And get stuck on that white screen saying something get wrong.
Note: The screen have an wierd configuration, seems like 800*600 instead 1440*900 (Default from NVidia Driver).


----------



## abishai (Jul 13, 2015)

Nouveau is not available for FreeBSD. I remember the efforts to port it in pre-10 era, but it was abandoned. nv driver is not the nouveau and practically dead.
You can try to find traces of nouveau porting project, but I doubt it helps as the porting is very complicated process due to difference in data structures between FreeBSD and Linux.
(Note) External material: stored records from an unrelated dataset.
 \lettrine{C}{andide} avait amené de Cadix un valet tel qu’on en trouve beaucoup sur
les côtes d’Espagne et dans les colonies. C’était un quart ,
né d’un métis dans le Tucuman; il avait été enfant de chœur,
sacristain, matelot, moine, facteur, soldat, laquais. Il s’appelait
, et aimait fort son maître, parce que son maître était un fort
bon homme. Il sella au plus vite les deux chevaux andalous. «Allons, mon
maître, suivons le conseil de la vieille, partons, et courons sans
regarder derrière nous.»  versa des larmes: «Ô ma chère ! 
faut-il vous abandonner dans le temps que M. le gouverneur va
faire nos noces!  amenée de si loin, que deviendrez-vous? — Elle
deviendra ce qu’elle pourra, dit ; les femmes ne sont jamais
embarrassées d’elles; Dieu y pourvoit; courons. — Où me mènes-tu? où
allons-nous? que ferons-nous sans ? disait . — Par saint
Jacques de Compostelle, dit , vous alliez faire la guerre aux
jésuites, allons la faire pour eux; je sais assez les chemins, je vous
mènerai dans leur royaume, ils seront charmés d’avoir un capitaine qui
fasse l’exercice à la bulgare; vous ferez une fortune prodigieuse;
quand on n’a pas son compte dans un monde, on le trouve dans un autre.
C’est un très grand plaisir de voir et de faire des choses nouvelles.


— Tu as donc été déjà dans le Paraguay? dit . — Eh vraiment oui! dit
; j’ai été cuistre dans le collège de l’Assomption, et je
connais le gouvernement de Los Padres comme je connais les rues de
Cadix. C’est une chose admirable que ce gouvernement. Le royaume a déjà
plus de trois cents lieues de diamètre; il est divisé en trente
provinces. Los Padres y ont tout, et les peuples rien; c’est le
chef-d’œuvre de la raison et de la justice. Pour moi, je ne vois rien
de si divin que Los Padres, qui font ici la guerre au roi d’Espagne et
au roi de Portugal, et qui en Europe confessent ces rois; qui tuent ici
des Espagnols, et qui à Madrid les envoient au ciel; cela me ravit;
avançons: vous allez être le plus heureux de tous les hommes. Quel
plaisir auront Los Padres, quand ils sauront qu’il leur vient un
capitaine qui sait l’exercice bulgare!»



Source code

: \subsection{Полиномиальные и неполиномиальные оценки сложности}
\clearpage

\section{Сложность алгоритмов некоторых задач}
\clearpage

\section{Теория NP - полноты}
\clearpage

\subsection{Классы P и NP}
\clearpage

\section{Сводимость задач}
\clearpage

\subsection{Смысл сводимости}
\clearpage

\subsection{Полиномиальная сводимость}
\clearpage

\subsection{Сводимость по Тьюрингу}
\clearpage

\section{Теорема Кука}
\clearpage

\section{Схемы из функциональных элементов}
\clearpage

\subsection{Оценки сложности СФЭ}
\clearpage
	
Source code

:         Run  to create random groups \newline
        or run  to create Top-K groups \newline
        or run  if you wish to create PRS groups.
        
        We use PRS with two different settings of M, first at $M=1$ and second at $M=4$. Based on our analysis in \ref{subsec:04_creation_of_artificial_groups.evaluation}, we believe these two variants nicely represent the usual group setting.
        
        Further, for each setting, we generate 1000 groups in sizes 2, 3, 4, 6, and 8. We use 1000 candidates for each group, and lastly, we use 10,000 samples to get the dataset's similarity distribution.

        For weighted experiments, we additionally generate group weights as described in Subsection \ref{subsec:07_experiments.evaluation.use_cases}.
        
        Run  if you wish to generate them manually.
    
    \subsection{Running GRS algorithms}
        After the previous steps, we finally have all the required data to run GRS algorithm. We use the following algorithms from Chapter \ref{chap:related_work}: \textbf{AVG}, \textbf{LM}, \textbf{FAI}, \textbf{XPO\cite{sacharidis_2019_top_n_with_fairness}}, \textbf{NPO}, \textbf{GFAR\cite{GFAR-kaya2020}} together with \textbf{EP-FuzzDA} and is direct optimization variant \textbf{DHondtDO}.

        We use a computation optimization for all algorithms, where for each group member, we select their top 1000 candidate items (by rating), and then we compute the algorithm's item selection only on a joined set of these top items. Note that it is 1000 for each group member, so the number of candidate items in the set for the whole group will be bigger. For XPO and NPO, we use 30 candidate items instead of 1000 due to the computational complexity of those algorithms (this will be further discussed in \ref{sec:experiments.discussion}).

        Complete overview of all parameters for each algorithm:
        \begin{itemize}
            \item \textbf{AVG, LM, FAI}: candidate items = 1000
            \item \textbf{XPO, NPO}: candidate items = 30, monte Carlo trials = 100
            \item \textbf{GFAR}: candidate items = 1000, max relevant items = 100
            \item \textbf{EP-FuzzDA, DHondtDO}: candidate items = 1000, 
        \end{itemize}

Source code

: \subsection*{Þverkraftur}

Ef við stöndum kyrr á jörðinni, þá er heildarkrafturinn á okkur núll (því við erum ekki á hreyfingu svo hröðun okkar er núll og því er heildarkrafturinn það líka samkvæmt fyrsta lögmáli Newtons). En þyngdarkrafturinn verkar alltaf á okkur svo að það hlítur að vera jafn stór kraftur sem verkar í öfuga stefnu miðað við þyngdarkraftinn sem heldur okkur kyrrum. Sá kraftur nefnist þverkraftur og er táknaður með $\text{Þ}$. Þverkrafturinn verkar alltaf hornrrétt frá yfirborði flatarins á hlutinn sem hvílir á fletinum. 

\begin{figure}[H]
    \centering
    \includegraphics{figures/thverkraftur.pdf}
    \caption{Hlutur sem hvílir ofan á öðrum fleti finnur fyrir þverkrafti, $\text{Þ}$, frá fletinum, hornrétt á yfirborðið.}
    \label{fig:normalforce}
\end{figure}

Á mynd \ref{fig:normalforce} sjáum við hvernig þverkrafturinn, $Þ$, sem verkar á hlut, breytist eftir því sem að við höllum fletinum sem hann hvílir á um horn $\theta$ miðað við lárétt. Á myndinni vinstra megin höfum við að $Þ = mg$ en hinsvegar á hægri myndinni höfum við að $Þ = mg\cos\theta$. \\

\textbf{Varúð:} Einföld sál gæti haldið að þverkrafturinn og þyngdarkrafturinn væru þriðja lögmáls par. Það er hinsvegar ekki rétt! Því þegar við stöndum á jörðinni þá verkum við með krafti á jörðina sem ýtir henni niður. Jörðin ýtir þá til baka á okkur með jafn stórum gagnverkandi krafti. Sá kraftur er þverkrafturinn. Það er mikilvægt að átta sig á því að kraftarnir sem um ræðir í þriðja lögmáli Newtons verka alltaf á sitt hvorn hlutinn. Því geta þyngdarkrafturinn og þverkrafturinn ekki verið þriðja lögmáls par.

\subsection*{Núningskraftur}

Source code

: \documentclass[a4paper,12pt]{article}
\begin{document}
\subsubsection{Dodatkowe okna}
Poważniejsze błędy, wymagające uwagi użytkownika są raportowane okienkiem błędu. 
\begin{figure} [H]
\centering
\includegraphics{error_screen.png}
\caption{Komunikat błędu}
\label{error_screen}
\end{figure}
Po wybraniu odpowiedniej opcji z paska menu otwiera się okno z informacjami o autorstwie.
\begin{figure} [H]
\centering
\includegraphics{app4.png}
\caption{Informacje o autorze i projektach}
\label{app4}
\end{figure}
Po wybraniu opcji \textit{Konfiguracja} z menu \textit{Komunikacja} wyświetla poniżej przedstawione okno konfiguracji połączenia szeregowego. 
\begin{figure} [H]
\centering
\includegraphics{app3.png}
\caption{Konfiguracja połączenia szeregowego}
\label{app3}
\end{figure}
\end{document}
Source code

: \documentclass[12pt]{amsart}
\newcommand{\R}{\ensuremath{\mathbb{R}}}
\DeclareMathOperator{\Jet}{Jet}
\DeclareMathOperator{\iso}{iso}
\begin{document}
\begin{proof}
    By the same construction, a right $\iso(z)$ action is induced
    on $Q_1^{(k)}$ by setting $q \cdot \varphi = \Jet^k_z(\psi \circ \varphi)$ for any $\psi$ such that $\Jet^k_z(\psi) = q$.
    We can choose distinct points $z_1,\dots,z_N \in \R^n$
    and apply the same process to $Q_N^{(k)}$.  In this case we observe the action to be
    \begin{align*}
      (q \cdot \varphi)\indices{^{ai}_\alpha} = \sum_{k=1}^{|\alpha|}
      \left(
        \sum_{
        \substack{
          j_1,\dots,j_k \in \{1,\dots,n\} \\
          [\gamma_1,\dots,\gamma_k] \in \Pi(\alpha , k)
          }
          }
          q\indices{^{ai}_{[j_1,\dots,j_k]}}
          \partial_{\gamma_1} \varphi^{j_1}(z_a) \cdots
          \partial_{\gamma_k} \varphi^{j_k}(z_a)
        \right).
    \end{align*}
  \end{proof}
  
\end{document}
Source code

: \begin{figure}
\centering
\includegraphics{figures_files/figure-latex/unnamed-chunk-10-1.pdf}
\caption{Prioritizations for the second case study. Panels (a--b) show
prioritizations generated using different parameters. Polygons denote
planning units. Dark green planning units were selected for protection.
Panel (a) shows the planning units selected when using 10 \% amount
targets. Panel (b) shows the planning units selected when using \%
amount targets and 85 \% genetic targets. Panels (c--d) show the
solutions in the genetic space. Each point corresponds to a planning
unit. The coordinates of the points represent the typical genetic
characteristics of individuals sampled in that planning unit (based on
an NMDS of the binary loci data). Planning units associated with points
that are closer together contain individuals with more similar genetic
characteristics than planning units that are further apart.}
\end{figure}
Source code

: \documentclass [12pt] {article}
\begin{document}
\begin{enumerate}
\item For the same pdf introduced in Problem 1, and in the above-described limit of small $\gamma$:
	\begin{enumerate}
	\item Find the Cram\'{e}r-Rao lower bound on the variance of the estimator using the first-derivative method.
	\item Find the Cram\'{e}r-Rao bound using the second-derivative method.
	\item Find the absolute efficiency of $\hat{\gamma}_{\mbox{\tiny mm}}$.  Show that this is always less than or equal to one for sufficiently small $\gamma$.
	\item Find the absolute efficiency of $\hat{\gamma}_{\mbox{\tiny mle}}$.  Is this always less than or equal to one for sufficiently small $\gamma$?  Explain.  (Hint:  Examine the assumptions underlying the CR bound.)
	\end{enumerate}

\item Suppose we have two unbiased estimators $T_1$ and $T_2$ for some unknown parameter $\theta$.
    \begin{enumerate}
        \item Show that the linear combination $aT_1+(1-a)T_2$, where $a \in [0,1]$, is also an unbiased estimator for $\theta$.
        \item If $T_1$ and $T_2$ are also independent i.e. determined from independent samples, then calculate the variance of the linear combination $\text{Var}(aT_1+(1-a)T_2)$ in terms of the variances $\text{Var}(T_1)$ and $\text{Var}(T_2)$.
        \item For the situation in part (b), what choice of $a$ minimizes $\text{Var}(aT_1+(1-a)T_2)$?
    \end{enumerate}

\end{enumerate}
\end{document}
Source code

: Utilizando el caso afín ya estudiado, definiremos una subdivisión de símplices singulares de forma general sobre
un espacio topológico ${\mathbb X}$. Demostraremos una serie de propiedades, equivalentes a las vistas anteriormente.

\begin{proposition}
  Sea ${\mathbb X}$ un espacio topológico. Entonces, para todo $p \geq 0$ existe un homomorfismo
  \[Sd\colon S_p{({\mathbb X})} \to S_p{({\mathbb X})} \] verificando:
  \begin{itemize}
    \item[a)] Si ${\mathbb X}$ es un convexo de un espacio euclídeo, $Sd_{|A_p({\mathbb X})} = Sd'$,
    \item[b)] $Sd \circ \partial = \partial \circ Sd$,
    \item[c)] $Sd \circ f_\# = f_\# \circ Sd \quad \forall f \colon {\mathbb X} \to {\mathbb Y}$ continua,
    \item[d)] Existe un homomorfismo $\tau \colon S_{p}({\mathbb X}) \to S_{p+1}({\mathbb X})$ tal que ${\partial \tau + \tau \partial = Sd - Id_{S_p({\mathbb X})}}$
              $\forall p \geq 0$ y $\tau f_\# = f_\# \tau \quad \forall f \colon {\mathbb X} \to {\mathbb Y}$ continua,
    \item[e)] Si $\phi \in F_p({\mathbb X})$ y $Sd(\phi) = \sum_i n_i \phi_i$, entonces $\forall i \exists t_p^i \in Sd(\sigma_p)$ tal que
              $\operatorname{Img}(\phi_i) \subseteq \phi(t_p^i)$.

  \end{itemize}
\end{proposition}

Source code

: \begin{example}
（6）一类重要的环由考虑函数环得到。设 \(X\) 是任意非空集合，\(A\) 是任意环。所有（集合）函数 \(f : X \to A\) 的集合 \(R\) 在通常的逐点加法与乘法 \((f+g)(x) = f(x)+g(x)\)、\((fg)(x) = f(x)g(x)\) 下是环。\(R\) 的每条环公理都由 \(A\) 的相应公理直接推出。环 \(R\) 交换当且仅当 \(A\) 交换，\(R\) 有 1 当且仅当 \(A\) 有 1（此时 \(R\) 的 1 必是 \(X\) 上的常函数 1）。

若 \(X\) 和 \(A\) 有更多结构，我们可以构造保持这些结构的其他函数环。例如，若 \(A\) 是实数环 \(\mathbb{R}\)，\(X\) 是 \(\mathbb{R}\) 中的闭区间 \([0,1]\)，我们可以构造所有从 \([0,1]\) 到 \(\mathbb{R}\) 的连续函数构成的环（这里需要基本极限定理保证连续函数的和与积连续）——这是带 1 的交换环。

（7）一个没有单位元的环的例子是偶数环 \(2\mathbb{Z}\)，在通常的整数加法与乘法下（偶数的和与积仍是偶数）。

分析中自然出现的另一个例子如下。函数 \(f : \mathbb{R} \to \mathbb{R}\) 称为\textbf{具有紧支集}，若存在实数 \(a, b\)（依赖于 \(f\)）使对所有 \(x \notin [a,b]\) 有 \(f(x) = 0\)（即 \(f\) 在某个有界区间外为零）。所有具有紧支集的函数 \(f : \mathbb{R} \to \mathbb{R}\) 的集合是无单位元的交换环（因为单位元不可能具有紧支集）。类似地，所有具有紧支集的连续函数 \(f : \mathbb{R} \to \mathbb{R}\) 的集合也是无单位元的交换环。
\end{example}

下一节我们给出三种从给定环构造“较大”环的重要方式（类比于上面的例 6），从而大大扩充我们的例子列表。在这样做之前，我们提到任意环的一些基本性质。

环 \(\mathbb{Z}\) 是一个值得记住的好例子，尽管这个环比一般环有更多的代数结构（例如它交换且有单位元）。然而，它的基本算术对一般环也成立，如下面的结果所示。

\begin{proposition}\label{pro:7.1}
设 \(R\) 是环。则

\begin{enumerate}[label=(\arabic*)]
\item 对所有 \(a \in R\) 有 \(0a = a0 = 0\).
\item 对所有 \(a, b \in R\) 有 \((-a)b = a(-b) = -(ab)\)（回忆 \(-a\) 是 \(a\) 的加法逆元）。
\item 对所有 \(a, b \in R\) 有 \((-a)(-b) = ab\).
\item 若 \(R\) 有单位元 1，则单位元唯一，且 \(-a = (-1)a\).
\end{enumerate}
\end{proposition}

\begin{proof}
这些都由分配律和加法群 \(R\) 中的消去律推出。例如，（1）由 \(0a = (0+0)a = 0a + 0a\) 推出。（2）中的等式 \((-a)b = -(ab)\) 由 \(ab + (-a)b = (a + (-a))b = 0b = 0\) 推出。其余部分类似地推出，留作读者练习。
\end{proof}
I'd wait the shim https://wiki.freebsd.org/Graphics/ Jean-Sébastien Pédron plans to implement, maybe it opens the way of painless porting of recent Linux drivers.

Untill then maybe it will be better to try xubuntu.


----------



## FreeMWP (Jul 13, 2015)

I have problems with the Nvidia driver, when composite is enabled in the WM/DE. Not that it lags, but I got a lot of vertical lines when playing video. Try disable composite, and see if that helps.


----------



## wisdown (Jul 13, 2015)

FreeMWP said:


> I have problems with the Nvidia driver, when composite is enabled in the WM/DE. Not that it lags, but I got a lot of vertical lines when playing video. Try disable composite, and see if that helps.



No luck, I have tried compile the driver with ACPI support ON / OFF, the WBINVD ON/OFF too and get same results, probaly for my situation the only solution would be like linux, have nouveau to use the graphical system without lag in this old hardware.
Gonna back to Debian while will keep an eye about the port status from nouveau, I have no idea on how ports work, or how start try port it.

Thanks for the support guys.


----------



## tobik@ (Jul 14, 2015)

Have you tried one of the older versions like x11/nvidia-driver-304 or x11/nvidia-driver-340?


----------



## wisdown (Jul 16, 2015)

tobik said:


> Have you tried one of the older versions like x11/nvidia-driver-304 or x11/nvidia-driver-340?



Yes, I was using x11/nvidia-driver-304 since x11/nvidia-driver-340 is more lagged. and other previous versions doesnt work in 64 bit enviroment (are made for 32 bit systems)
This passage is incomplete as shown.